State how many lines in the listing contain the string "columns", and add nothing to that number.

── Data supplied

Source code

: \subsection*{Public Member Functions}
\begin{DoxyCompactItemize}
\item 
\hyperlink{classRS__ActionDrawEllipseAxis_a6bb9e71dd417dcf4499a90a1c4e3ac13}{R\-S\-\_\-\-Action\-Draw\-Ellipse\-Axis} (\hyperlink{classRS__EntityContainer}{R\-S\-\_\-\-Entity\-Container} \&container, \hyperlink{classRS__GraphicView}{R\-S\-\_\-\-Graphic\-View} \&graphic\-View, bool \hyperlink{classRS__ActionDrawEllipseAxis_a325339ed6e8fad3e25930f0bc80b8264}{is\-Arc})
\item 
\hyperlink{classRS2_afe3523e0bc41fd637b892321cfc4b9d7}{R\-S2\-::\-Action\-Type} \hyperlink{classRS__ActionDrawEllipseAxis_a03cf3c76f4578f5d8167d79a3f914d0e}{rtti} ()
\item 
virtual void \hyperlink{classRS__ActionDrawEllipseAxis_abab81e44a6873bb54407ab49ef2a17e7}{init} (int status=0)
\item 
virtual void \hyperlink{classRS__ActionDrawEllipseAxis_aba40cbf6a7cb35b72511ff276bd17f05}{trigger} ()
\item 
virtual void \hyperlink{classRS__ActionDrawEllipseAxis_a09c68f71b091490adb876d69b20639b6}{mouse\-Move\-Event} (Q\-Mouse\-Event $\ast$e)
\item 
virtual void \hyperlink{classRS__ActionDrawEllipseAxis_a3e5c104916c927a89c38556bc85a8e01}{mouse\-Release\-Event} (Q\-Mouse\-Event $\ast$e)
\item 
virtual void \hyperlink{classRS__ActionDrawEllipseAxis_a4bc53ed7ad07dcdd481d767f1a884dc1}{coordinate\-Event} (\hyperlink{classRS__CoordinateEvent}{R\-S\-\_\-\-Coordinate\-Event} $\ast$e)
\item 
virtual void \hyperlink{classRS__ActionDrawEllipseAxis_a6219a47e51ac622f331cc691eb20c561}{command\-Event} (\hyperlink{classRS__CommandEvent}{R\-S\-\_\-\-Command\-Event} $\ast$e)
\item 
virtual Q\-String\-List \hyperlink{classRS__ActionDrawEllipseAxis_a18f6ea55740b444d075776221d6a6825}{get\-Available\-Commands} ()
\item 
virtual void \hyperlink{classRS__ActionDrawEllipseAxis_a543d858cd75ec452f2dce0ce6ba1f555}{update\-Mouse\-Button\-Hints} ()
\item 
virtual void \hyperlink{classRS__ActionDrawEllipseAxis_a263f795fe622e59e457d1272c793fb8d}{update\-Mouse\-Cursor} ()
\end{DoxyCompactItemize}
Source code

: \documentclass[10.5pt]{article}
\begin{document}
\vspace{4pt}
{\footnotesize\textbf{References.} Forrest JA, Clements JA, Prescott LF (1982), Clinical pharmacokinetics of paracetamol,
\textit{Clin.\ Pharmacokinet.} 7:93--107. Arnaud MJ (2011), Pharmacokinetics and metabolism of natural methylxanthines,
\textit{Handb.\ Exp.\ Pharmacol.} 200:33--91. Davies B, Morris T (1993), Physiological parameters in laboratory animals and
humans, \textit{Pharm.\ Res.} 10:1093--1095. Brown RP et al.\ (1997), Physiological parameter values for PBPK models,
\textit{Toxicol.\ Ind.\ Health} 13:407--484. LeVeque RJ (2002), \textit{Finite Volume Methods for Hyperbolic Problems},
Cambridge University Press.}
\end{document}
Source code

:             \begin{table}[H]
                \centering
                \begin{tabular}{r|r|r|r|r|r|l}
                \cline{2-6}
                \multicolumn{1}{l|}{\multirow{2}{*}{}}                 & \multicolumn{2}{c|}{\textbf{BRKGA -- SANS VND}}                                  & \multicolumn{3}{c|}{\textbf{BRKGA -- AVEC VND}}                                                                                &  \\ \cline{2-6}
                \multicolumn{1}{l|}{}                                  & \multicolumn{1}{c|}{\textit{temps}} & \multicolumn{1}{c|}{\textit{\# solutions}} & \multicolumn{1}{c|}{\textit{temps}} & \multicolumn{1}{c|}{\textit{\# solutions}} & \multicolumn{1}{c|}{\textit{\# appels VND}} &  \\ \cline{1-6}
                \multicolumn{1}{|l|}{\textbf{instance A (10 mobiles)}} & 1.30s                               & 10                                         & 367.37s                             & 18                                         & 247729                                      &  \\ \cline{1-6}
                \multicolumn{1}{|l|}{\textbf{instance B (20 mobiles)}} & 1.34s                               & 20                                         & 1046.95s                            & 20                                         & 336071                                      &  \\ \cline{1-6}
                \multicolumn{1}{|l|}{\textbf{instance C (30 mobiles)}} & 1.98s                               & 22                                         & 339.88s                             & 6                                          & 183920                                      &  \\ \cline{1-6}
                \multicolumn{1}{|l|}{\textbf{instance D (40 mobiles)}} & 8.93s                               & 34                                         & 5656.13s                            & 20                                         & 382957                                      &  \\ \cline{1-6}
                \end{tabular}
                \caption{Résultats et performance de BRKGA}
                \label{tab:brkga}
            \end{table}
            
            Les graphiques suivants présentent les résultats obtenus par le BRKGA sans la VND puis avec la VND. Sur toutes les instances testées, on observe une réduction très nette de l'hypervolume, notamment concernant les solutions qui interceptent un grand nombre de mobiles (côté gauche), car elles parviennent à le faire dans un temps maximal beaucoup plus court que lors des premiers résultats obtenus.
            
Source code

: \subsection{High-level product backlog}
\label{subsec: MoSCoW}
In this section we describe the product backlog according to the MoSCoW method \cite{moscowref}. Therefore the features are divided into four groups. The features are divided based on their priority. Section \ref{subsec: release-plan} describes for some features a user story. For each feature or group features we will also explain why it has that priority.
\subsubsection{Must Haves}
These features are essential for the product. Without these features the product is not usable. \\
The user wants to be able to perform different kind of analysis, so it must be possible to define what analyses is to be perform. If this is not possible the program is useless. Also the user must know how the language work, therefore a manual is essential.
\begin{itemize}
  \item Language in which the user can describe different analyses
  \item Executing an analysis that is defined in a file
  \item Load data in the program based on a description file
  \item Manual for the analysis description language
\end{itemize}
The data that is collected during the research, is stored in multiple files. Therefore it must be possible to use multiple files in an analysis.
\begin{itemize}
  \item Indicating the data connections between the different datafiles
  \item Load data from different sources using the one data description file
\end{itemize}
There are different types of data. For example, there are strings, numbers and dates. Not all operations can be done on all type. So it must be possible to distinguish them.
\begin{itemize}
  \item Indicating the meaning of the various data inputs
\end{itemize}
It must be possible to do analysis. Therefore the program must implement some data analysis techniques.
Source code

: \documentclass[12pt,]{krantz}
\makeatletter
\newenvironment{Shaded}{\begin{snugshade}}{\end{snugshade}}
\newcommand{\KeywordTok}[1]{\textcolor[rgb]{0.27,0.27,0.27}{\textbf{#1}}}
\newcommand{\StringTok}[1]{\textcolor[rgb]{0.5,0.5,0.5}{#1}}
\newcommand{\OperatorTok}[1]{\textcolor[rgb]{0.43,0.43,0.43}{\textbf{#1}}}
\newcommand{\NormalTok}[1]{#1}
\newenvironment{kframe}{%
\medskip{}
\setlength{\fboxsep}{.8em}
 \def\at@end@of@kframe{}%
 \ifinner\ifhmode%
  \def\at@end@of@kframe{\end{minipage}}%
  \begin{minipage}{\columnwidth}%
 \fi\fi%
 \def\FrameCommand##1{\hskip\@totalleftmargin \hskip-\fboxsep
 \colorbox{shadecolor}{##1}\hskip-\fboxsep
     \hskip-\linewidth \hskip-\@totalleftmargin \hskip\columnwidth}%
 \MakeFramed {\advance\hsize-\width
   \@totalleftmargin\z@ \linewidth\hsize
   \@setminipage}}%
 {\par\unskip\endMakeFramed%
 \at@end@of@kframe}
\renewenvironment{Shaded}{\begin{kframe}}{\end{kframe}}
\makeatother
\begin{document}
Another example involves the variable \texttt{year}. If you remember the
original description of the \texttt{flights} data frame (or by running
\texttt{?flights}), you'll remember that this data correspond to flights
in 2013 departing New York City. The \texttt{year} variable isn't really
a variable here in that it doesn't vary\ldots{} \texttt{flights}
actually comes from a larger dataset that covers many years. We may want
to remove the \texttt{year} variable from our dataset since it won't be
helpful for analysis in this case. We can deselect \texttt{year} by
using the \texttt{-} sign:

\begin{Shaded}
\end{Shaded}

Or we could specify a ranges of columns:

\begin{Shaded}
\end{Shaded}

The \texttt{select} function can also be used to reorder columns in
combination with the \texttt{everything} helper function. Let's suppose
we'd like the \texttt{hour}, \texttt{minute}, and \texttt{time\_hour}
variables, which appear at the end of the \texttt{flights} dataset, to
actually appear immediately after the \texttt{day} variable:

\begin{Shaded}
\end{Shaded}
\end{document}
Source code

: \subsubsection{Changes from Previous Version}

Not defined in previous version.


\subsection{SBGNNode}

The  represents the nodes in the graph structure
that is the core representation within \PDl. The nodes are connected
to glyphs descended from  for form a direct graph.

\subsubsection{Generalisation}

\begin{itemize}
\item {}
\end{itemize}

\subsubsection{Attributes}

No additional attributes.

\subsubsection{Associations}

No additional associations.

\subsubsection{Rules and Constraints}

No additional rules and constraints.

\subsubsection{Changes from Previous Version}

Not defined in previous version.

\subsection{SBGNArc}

────

• _Output of the exercise_
2